Restate word for word the lines in the listing below, starting at the line containing "Source code" and ending at the line containing "### Methods <Score", both included; leave out the rest.

Given information section start

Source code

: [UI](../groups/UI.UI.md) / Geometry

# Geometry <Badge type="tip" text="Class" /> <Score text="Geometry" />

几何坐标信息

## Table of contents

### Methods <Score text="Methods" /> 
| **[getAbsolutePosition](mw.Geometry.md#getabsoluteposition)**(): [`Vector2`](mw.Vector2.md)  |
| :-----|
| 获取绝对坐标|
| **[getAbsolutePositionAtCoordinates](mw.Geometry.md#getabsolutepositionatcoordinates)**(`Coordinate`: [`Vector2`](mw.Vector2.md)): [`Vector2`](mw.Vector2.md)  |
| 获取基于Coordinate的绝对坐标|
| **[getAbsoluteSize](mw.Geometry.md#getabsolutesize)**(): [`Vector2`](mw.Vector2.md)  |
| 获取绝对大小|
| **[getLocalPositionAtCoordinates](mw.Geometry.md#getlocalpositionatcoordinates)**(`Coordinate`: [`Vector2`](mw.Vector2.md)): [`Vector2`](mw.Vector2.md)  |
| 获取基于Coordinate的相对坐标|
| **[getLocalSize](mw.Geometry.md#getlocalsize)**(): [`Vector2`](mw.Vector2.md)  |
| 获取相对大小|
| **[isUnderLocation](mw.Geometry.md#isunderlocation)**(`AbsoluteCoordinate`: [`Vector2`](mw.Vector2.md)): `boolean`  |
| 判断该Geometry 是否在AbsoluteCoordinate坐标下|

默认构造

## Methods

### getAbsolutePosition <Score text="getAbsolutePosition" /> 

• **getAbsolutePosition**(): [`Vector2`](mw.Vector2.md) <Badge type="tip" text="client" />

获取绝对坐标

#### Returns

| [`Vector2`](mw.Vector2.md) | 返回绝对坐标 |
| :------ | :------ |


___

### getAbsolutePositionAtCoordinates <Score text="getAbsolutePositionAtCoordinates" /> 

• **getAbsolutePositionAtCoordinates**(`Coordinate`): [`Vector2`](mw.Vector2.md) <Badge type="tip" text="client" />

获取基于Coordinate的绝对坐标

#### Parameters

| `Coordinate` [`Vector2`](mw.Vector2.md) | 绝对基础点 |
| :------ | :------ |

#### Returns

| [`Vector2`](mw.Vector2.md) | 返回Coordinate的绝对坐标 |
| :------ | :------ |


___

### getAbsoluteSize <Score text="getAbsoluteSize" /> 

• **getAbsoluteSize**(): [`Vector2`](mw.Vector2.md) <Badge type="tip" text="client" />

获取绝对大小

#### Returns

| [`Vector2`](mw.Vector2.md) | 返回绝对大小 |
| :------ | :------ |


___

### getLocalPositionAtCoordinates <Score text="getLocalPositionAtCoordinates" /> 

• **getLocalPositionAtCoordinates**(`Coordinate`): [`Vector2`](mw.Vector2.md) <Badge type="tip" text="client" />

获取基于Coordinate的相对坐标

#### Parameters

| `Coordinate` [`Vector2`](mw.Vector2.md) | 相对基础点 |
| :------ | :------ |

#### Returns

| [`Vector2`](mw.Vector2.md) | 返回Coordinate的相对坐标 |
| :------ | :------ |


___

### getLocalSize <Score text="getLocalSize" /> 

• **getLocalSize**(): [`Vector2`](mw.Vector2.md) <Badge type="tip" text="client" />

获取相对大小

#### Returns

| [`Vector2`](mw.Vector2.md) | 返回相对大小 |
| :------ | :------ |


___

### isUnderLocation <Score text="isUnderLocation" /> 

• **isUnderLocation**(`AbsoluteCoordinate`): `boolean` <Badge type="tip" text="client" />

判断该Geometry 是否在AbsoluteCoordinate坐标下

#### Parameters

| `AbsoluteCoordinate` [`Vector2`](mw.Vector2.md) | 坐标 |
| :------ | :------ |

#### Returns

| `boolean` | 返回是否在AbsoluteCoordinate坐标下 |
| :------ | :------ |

Given information section end
Given information section start

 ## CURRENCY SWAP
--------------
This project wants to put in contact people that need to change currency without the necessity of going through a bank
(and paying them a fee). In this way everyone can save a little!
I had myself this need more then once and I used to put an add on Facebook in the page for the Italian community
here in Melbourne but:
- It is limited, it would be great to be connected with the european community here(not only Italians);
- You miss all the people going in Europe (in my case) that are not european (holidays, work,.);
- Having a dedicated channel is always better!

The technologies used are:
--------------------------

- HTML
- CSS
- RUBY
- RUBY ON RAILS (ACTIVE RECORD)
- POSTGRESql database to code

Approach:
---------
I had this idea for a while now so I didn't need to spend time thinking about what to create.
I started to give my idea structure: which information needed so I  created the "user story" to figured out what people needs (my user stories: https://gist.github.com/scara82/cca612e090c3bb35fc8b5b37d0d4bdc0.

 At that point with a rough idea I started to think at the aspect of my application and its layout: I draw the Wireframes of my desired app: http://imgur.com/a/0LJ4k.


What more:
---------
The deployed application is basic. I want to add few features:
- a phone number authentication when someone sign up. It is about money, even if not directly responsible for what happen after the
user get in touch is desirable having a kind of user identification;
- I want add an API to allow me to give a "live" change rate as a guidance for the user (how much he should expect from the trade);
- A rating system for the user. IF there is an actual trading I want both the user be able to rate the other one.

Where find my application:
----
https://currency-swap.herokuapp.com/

Given information section end

• Response box:
Source code

: [UI](../groups/UI.UI.md) / Geometry

# Geometry <Badge type="tip" text="Class" /> <Score text="Geometry" />

几何坐标信息

## Table of contents

### Methods <Score text="Methods" /> 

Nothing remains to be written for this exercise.